Perto das nove e meia, já se estendia ao longo da rua, desde a porta da Musicbox, a habitual fila dos dias de concerto nesta casa lisboeta. Desta vez, o atractivo eram “apenas” os Cynic, pela primeira vez como headliner’s de um concerto em solo português, e o argumento foi mais do que suficiente para praticamente encher o espaço – certamente por a maior parte dos presentes ter uma certeza que nem sempre se pode ter em relação ao mundo da música (mesmo quando falamos das nossas bandas preferidas): a de um concerto irrepreensível. E esta certeza é tanto mais certeza porque cumpriu as expectativas sem desiludir ninguém e sem deixar espaço para qualquer dúvida quanto à competência destes excelentes músicos (só não escrevo estas duas últimas palavras em maiúsculas porque fica feio no texto e dizem que é falta de educação).

Posto isto, já deu para perceber que para quem conhece a banda não houve grandes surpresas. Como vem sendo hábito, e nem podia ser de outra forma, tocaram, praticamente na íntegra, os dois álbuns dos seus quase 20 anos de carreira e ainda mais qualquer coisa: Wheels Within Wheels do recém-editado EP, Re-Traced. O primeiro registo da banda, Focus (1993), saiu todo de uma assentada e pela respectiva ordem. Seguiram-se as primeiras músicas de Traced in Air (2008), acompanhadas pelas vozes dos muitos presentes e intercaladas por bem dispostas conversas da banda com o público. A seguir a Evolutionary Sleeper, e antes de baralhar a ordem do último CD para tocar King of Those Who Know, Paul Masvidal agradeceu o entusiástico apoio dos presentes e pediu ajuda para cantar, confessando estar com problemas na garganta – e para que não restassem dúvidas, pois até então ninguém tinha notado o contratempo, o vocalista e guitarrista da banda tomou mesmo a medicação em palco. Quanto ao acompanhamento vocal, já se tinha feito sentir antes e voltou com força nas músicas seguintes, especialmente em Adam’s Murmur. É importante frisar este quinto músico da banda (ou seja,  o público) porque não há nada como estar num concerto em que se percebe que as pessoas são conhecedoras do que estão a ouvir: não há palmas fora do sítio e todos respeitam os silêncios e as paragens a meio das músicas. Num concerto de Cynic este aspecto faz muita diferença (não é nenhum pormenor elitista), acima de tudo pela carga ambiental das suas músicas, que ganha uma dimensão extra ao vivo.

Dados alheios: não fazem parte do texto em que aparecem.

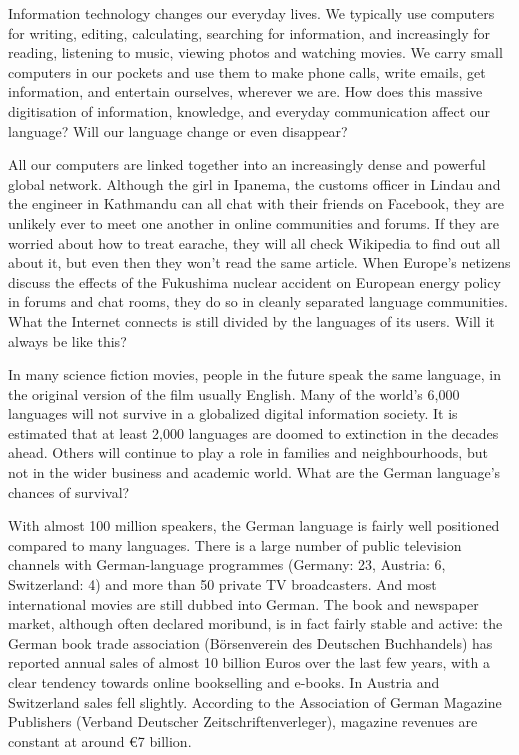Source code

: \begin{multicols}{2}

Information technology changes our everyday lives. We typically use computers for writing, editing, calculating, searching for information, and increasingly for reading, listening to music, viewing photos and watching movies. We carry small computers in our pockets and use them to make phone calls, write emails, get information, and entertain ourselves, wherever we are. How does this massive digitisation of information, knowledge, and everyday communication affect our language? Will our language change or even disappear? 

All our computers are linked together into an increasingly dense and powerful global network. Although the girl in Ipanema, the customs officer in Lindau and the engineer in Kathmandu can all chat with their friends on Facebook, they are unlikely ever to meet one another in online communities and forums. If they are worried about how to treat earache, they will all check Wikipedia to find out all about it, but even then they won’t read the same article. When Europe's netizens discuss the effects of the Fukushima nuclear accident on European energy policy in forums and chat rooms, they do so in cleanly separated language communities. What the Internet connects is still divided by the languages of its users. Will it always be like this? 


In many science fiction movies, people in the future speak the same language, in the original version of the film usually English.
Many of the world’s 6,000 languages will not survive in a globalized digital information society. It is estimated that at least 2,000 languages are doomed to extinction in the decades ahead. Others will continue to play a role in families and neighbourhoods, but not in the wider business and academic world. What are the German language’s chances of survival? 


With almost 100 million speakers, the German language is fairly well positioned compared to many languages. There is a large number of public television channels with German-language programmes (Germany: 23, Austria: 6, Switzerland: 4) and more than 50 private TV broadcasters. And most international movies are still dubbed into German.  
The book and newspaper market, although often declared moribund, is in fact fairly stable and active: the German book trade association (Börsenverein des Deutschen Buchhandels) has reported annual sales of almost 10 billion Euros over the last few years, with a clear tendency towards online bookselling and e-books. In Austria and Switzerland sales fell slightly. According to the Association of German Magazine Publishers (Verband Deutscher Zeitschriftenverleger), magazine revenues are constant at around €7 billion. 


\end{multicols}
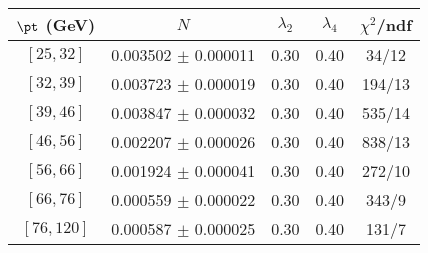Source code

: \begin{tabular}{c||c|c|c|c}
$\pt$ (GeV) & $N$ & $\lambda_{2}$ & $\lambda_4$  & $\chi^2$/ndf  \\
\hline
$[25, 32]$ & 0.003502 $\pm$ 0.000011 & 0.30 & 0.40 & 34/12\\
$[32, 39]$ & 0.003723 $\pm$ 0.000019 & 0.30 & 0.40 & 194/13\\
$[39, 46]$ & 0.003847 $\pm$ 0.000032 & 0.30 & 0.40 & 535/14\\
$[46, 56]$ & 0.002207 $\pm$ 0.000026 & 0.30 & 0.40 & 838/13\\
$[56, 66]$ & 0.001924 $\pm$ 0.000041 & 0.30 & 0.40 & 272/10\\
$[66, 76]$ & 0.000559 $\pm$ 0.000022 & 0.30 & 0.40 & 343/9\\
$[76, 120]$ & 0.000587 $\pm$ 0.000025 & 0.30 & 0.40 & 131/7\\
\end{tabular}

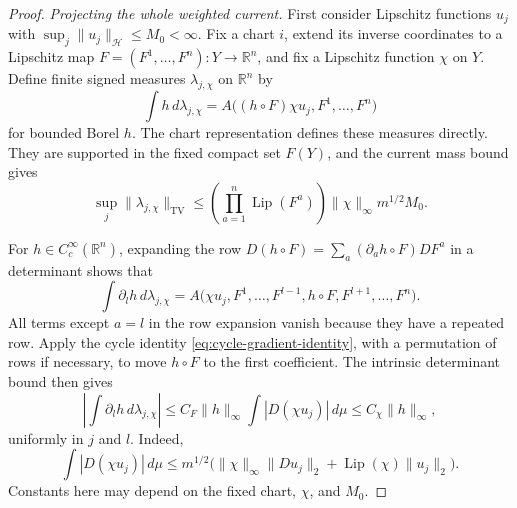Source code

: \documentclass[11pt]{article}
\numberwithin{equation}{section}
\theoremstyle{definition}
\theoremstyle{remark}
\begin{document}
\begin{proof}
\emph{Projecting the whole weighted current.}
First consider Lipschitz functions $u_j$ with
$\sup_j\|u_j\|_{\mathcal H}\le M_0<\infty$.  Fix a chart $i$, extend its
inverse coordinates to a Lipschitz map $F=(F^1,\ldots,F^n):Y\to\mathbb R^n$,
and fix a Lipschitz function $\chi$ on $Y$.  Define finite signed
measures $\lambda_{j,\chi}$ on $\mathbb R^n$ by
\begin{equation}
 \int h\,d\lambda_{j,\chi}
 =A\bigl((h\circ F)\chi u_j,F^1,\ldots,F^n\bigr)
 \label{eq:projected-function-measure}
\end{equation}
for bounded Borel $h$.  The chart representation defines these
measures directly.  They are supported in the fixed compact set
$F(Y)$, and the current mass bound gives
\[
 \sup_j\|\lambda_{j,\chi}\|_{\mathrm{TV}}
 \le \left(\prod_{a=1}^n\operatorname{Lip}(F^a)\right)
       \|\chi\|_\infty m^{1/2}M_0.
\]

For $h\in C_c^\infty(\mathbb R^n)$, expanding the row
$D(h\circ F)=\sum_a(\partial_a h\circ F)DF^a$ in a determinant shows
that
\[
 \int\partial_l h\,d\lambda_{j,\chi}
 =A\bigl(\chi u_j,F^1,\ldots,F^{l-1},h\circ F,
                         F^{l+1},\ldots,F^n\bigr).
\]
All terms except $a=l$ in the row expansion vanish because they have
a repeated row.  Apply the cycle identity
\eqref{eq:cycle-gradient-identity}, with a permutation of rows if
necessary, to move $h\circ F$ to the first coefficient.  The intrinsic
determinant bound then gives
\begin{equation}
 \left|\int\partial_lh\,d\lambda_{j,\chi}\right|
 \le C_F\|h\|_\infty\int|D(\chi u_j)|\,d\mu
 \le C_\chi\|h\|_\infty,
 \label{eq:projected-measure-derivative}
\end{equation}
uniformly in $j$ and $l$.  Indeed,
\[
 \int|D(\chi u_j)|\,d\mu
 \le m^{1/2}\bigl(\|\chi\|_\infty\|Du_j\|_2
                      +\operatorname{Lip}(\chi)\|u_j\|_2\bigr).
\]
Constants here may depend on the fixed chart, $\chi$, and $M_0$.


\end{proof}
\end{document}

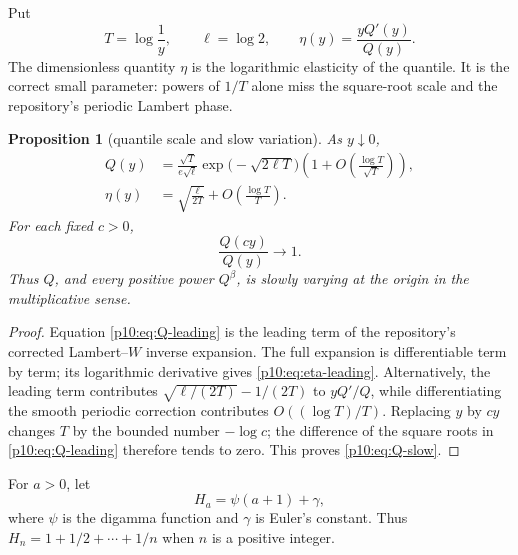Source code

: \documentclass[11pt,oneside]{article}
\newtheorem{proposition}[theorem]{Proposition}
\theoremstyle{definition}
\theoremstyle{remark}
\newcommand{\Q}{Q}
\newcommand{\1}{\mathbf 1}
\begin{document}
Put
\begin{equation}\label{p10:eq:T-eta-def}
 T=\log\frac1y,
 \qquad \ell=\log2,
 \qquad
 \eta(y)=\frac{y\Q'(y)}{\Q(y)}.
\end{equation}
The dimensionless quantity \(\eta\) is the logarithmic elasticity of the quantile.  It
is the correct small parameter: powers of \(1/T\) alone miss the square-root scale and
the repository's periodic Lambert phase.

\begin{proposition}[quantile scale and slow variation]\label{p10:prop:Q-slow-variation}
As \(y\downarrow0\),
\begin{align}
 \Q(y)
 &=\frac{\sqrt T}{e\sqrt\ell}
   \exp\!\bigl(-\sqrt{2\ell T}\bigr)
   \left(1+O\!\left(\frac{\log T}{\sqrt T}\right)\right),
 \label{p10:eq:Q-leading}\\
 \eta(y)
 &=\sqrt{\frac{\ell}{2T}}
   +O\!\left(\frac{\log T}{T}\right).
 \label{p10:eq:eta-leading}
\end{align}
For each fixed \(c>0\),
\begin{equation}\label{p10:eq:Q-slow}
 \frac{\Q(cy)}{\Q(y)}\longrightarrow1.
\end{equation}
Thus \(\Q\), and every positive power \(\Q^\beta\), is slowly varying at the
origin in the multiplicative sense.
\end{proposition}

\begin{proof}
Equation \eqref{p10:eq:Q-leading} is the leading term of the repository's corrected
Lambert--\(W\) inverse expansion.  The full expansion is differentiable term by term;
its logarithmic derivative gives \eqref{p10:eq:eta-leading}.  Alternatively, the leading
term contributes
\(
 \sqrt{\ell/(2T)}-1/(2T)
\)
to \(y\Q'/\Q\), while differentiating the smooth periodic correction contributes
\(O((\log T)/T)\).  Replacing \(y\) by \(cy\) changes \(T\) by the bounded number
\(-\log c\); the difference of the square roots in \eqref{p10:eq:Q-leading} therefore tends
to zero.  This proves \eqref{p10:eq:Q-slow}.
\end{proof}

For \(a>0\), let
\begin{equation}\label{p10:eq:continuous-harmonic}
 H_a=\psi(a+1)+\gamma,
\end{equation}
where \(\psi\) is the digamma function and \(\gamma\) is Euler's constant.  Thus
\(H_n=1+1/2+\cdots+1/n\) when \(n\) is a positive integer.
\end{document}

No fim, depois duma sentida e muito simpática despedida destes músicos exímios, gritou-se bem alto “Cy-nicCy-nic“, não sei se para retribuir a simpatia ou se para pedir um encore (algo pouco provável, já que não sobrava mais nada para tocar). A noite terminou com os elementos da banda misturados entre o público, ora para trocar dois dedos de conversa, ora para distribuir autógrafos pelos CD’s comprados. Resta-me dizer que, ultimamente, há poucas noites em que saio dos concertos sem dores na coluna – não por velhice, mas por ser pouco resistente ao tédio – e hoje nem dei pelo tempo passar (há quem diga que a coluna é a melhor crítica de arte e eu concordo). Por isso mesmo, nota 10 para a qualidade técnica destes músicos, nota 10 para a qualidade do concerto e das músicas ao vivo, nota 10 para a simpatia que espalharam, e, finalmente, nota 10 para o público, bem composto e competente.